Identify, in the records below, every line where the string "newtheorem" appears, and copy each such line.

[Stored data entries]

★ ★ ★ ★

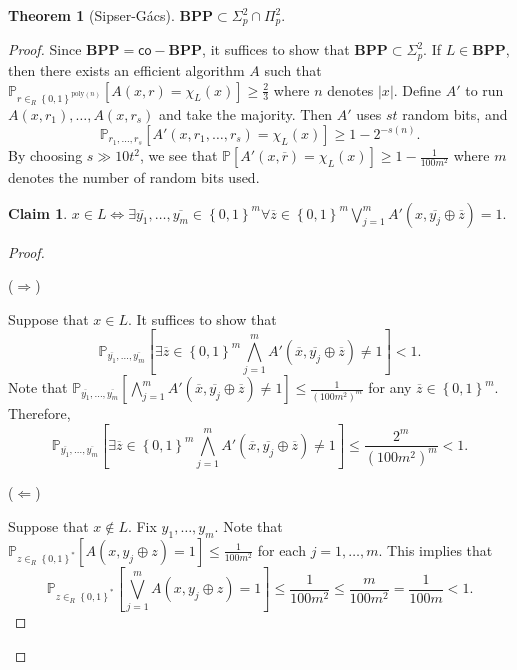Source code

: \documentclass[10pt,letterpaper,cm]{nupset}
\theoremstyle{definition}
\theoremstyle{theorem}
\newtheorem{theorem}[definition]{Theorem}
\newtheorem*{claim}{Claim}
\theoremstyle{remark}
\newcommand{\1}{\mathbf{1}}
\newcommand{\0}{\vec 0}
\begin{document}
\begin{theorem}[Sipser-G\'acs]
$\mathbf{BPP} \subset \Sigma^2_p \cap \Pi^2_p$.
\end{theorem}
\begin{proof}
Since $\mathbf{BPP} = \mathsf{co}{-}\mathbf{BPP}$, it suffices to show that $\mathbf{BPP} \subset \Sigma^2_p$. If $L \in \mathbf{BPP}$, then there exists an efficient algorithm $A$ such that $\mathbb{P}_{r \in_R \left\{0,1\right\}^{\text{poly}(n)}}[A(x,r) = \chi_L(x)] \geq \frac{2}{3}$ where $n$ denotes $\lvert{x}\rvert$. Define $A'$ to run $A(x, r_1), \ldots, A(x, r_s)$ and take the majority. Then $A'$ uses $st$ random bits, and $$\mathbb{P}_{r_1, \ldots, r_s}\left[A'(x, r_1, \ldots, r_s) =\chi_L(x)\right] \geq 1 - 2^{{-}s(n)}.$$ By choosing $s \gg 10t^2$, we see that $\mathbb{P}[A'(x, \overline{r}) = \chi_L(x)] \geq 1 -\frac{1}{100m^2}$ where $m$ denotes the number of random bits used. 
\begin{claim}
$x \in L \iff \exists \overline{y_1}, \ldots, \overline{y_m} \in \left\{0,1\right\}^m \forall \overline{z} \in \left\{0,1\right\}^m \bigvee_{j=1}^m A'(x, \overline{y_j} \oplus \overline{z})=1$.
\end{claim}
\begin{proof} $ $

($\Longrightarrow$) 

\smallskip

Suppose that $x \in L$. It suffices to show that $$   \mathbb{P}_{\overline{y_1}, \ldots, \overline{y_m}} \left[\exists \overline{z} \in \left\{0,1\right\}^m \bigwedge_{j=1}^m A'(\overline{x}, \overline{y_j} \oplus \overline{z}) \ne 1 \right] <1   .$$ Note that $\mathbb{P}_{\overline{y_1}, \ldots, \overline{y_m}} \left[\bigwedge_{j=1}^m  A'(\overline{x}, \overline{y_j} \oplus \overline{z}) \ne 1 \right] \leq \frac{1}{(100m^2)^m}$ for any $\overline{z} \in \left\{0,1\right\}^m$. Therefore, $$      \mathbb{P}_{\overline{y_1}, \ldots, \overline{y_m}}  \left[\exists \overline{z} \in \left\{0,1\right\}^m \bigwedge_{j=1}^m A'(\overline{x}, \overline{y_j} \oplus \overline{z}) \ne 1 \right ]   \leq \frac{2^m}{(100m^2)^m} <1.$$

\medskip

($\Longleftarrow$)  

\smallskip

Suppose that $x \notin L$. Fix $y_1, \ldots, y_m$. Note that $\mathbb{P}_{z \in_R \left\{0,1\right\}^{\ast}}[A(x, y_j \oplus z) =1] \leq \frac{1}{100m^2}$ for each $j=1, \ldots, m$. This implies that $$\mathbb{P}_{z \in_R \left\{0,1\right\}^{\ast}}\left[\bigvee_{j=1}^m A(x, y_j \oplus z) =1\right] \leq \frac{1}{100m^2} \leq \frac{m}{100m^2} = \frac{1}{100m} <1.$$
\end{proof}
\end{proof}
\end{document}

★ ★ ★ ★

Written answer –
\newtheorem{theorem}[definition]{Theorem}
\newtheorem*{claim}{Claim}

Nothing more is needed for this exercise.